In this section you will create resources including S3 bucket, Lambda function and IoT rule to invoke the lambda function with image data if confidence level is above 80%.

Create S3 Bucket

This is the bucket to which cropped faces coming from DeepLens will be stored.

  1. Go to S3 in AWS Console at https://s3.console.aws.amazon.com/s3/home?region=us-east-1.
  2. Click "Create bucket", and enter the following details:
  • Bucket name: [Your name or username]-dl-faces
  • Region: US East (N. Virginia)
  1. Click "Create".

Create an IAM Role

This will allow our Lambda function (created in later steps) to access our S3 bucket, and other services that will be used in later parts of this workshop.

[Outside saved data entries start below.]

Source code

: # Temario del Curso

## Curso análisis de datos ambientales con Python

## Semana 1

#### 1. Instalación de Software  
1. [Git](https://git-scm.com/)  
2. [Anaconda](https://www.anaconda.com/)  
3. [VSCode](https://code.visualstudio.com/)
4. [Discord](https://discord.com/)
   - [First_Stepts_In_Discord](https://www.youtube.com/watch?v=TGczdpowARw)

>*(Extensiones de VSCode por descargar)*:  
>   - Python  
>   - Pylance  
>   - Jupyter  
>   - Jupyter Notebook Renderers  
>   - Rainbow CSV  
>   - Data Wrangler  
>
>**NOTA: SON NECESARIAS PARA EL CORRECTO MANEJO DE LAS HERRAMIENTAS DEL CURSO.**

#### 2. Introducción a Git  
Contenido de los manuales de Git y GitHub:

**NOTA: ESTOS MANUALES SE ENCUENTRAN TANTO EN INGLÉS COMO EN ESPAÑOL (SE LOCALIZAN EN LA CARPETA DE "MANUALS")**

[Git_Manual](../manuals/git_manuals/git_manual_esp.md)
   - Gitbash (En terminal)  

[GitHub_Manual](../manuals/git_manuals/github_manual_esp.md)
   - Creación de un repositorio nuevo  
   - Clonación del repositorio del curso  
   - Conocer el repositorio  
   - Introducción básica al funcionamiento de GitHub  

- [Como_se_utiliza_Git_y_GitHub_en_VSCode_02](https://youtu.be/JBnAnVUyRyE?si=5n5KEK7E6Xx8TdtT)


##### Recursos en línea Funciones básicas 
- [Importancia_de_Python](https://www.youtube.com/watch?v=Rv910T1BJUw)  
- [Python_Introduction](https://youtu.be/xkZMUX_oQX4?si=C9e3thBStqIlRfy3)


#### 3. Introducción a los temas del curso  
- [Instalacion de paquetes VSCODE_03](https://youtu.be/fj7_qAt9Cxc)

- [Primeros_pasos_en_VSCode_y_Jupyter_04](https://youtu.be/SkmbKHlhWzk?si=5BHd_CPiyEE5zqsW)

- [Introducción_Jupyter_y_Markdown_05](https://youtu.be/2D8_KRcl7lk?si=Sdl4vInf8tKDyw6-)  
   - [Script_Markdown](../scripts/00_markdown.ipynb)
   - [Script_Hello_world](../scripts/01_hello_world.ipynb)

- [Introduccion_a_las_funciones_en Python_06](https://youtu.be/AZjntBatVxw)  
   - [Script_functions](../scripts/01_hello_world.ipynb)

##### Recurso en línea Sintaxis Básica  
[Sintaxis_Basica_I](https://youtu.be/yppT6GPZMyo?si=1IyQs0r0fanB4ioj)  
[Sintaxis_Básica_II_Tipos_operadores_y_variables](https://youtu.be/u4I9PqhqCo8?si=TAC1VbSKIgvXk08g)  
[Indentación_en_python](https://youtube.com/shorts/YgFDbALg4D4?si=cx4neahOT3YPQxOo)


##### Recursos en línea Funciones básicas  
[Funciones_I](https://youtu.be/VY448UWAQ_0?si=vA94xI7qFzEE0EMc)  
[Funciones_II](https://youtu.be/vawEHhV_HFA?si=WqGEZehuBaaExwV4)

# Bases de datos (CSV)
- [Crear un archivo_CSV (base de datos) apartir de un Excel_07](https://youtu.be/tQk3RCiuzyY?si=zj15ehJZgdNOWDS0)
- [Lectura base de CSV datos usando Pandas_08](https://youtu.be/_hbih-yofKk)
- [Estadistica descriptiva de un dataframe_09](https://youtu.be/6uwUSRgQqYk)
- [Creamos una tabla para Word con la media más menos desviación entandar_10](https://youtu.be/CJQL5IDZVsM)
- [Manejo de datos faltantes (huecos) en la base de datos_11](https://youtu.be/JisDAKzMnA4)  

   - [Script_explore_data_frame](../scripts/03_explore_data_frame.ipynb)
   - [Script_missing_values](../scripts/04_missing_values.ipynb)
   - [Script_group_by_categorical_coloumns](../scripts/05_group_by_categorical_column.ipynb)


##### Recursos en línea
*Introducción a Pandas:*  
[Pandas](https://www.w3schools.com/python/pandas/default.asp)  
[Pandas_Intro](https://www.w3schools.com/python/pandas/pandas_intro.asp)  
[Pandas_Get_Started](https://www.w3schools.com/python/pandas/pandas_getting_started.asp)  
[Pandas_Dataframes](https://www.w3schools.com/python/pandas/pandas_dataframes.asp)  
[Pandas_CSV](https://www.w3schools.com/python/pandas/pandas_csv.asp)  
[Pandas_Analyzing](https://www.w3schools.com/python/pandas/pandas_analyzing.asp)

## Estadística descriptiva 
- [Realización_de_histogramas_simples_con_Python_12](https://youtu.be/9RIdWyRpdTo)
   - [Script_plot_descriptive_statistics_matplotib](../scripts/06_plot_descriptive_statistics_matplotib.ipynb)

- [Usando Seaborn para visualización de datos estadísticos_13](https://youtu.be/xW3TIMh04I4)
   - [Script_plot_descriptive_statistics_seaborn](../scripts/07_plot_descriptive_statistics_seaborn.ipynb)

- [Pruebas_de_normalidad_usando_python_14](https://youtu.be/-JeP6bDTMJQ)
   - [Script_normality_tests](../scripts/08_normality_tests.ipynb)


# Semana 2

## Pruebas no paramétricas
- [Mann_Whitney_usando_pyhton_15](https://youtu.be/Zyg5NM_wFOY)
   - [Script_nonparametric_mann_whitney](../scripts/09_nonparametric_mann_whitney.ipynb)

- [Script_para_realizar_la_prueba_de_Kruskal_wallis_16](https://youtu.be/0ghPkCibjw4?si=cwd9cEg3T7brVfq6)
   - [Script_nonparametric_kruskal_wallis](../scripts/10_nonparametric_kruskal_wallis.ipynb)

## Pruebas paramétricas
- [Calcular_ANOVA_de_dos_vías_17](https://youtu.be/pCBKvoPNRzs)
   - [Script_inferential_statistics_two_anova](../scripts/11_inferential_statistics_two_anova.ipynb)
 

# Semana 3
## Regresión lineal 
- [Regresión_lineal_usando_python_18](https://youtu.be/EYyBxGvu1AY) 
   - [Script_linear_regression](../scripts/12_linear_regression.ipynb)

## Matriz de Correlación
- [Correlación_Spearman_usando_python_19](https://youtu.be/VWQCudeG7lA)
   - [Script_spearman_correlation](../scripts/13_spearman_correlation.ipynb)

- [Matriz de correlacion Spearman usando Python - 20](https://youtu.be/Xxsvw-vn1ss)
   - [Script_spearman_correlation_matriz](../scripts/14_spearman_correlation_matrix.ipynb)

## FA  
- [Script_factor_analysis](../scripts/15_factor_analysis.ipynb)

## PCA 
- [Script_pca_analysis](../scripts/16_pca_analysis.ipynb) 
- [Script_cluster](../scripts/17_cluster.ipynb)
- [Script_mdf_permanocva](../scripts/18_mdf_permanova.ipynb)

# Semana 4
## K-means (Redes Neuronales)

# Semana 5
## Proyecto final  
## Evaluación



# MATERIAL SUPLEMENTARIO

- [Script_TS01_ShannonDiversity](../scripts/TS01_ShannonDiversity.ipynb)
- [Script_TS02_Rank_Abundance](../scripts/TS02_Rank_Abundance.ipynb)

  1. Go to IAM in AWS Console at https://console.aws.amazon.com/iam/home?region=us-east-1#/home
  2. On the left-hand side of the screen, click "Roles", and then click “Create Role”.
  3. Click “AWS service” and click “Lambda”.
  4. Click “Next: Permissions” (at the bottom of the screen).
  5. In the Search field, type s3, and then select “AmazonS3FullAccess” (i.e. click the checkbox to the left of “AmazonS3FullAccess”; see screenshot below).
  6. Repeat for other required services as follows:
  • In the Search field, type step, and then select “AWSStepFunctionsFullAccess”.
  • In the Search field, type rek, and then select “AmazonRekognitionFullAccess”.
  • In the Search field, type dyn, and then select “AmazonDynamoDBFullAccess”.
  • In the Search field, type ses, and then select “AmazonSESFullAccess”.
  • In the Search field, type cog, and then select “AmazonCognitoPowerUser”.
  1. Click “Next: Review” (at the bottom of the screen).
  2. In the “Role name” text box, type DL-Lambda-Role
  3. Click “Create role” (at the bottom of the screen).

Create Lambda Function

  1. Using your browser, open the AWS Lambda console at https://console.aws.amazon.com/lambda/home?region=us-east-1#/.
  2. On Create function screen, choose Author from scratch, and complete following:
    • Name: dlworkshop-iottos3.
    • Runtime: Python 3.6.
    • Role: Choose an existing role.
    • Existing role*: Select the IAM role DL-Lambda-Role that you just created.
    • Click Create function.
  3. Replace code with code from iottos3.py.
  4. Update the following line with the name of your S3 bucket [Your name or username]-dl-faces that you created above to store images and click Save.
    bucket = "YOUR-S3-BUCKET-NAME"
    
  5. Click on drop down Select a test event... and click Configure test events
    • Leave the defaults as Create new test event and Event template Hello World
    • Event name: Test
    • Replace JSON in the text box with JSON below:
    { "face": "facedata" }
    
    • Click Create
  6. Click on Test
  7. Your lambda function should return URL of file it just created in S3.
  8. Go to S3 bucket [Your name or username]-dl-faces and verify that you can see the file lambda function just created.

Create IoT Rule

  1. Using your browser, open the AWS IoT console at https://console.aws.amazon.com/iot/home?region=us-east-1#/dashboard.
  2. Click on Act and click "Create a rule".
  3. On the Create a rule screen, complete the following:
    • Name: FaceDetection
    • Attribute: face
    • Topic filter: Enter the name of IoT topic for your Deeplens device (example: $aws/things/deeplens_c1234562-ea5f-47e0-abd5-96f8123456f5/infer)
    • Condition: confidence > 0.8
    • Under Set one or more actions:
      • Click Add action
      • Under Select an action, choose Invoke a Lambda function passing the message.
      • Scroll to the bottom of the screen and click Configure action.
      • On Configure action screen, under Function name, select the dlworkshop-iottos3 lambda function.
      • Click Add action
      • Click Create rule.

Verify Deeplens is sending faces to S3

Go to S3 bucket [Your name or username]-dl-faces and you should now see images coming from Deeplens.

Completion

You have successfully created and deployed a face detection project on DeepLens. You also modified the default project so when DeepLens detects a human face, it will crop the face and store as image in S3. In the next activity, Rekognition, you will learn how Amazon Rekognition provides Deep learning-based image and video analysis capabilities including face verification in the cloud.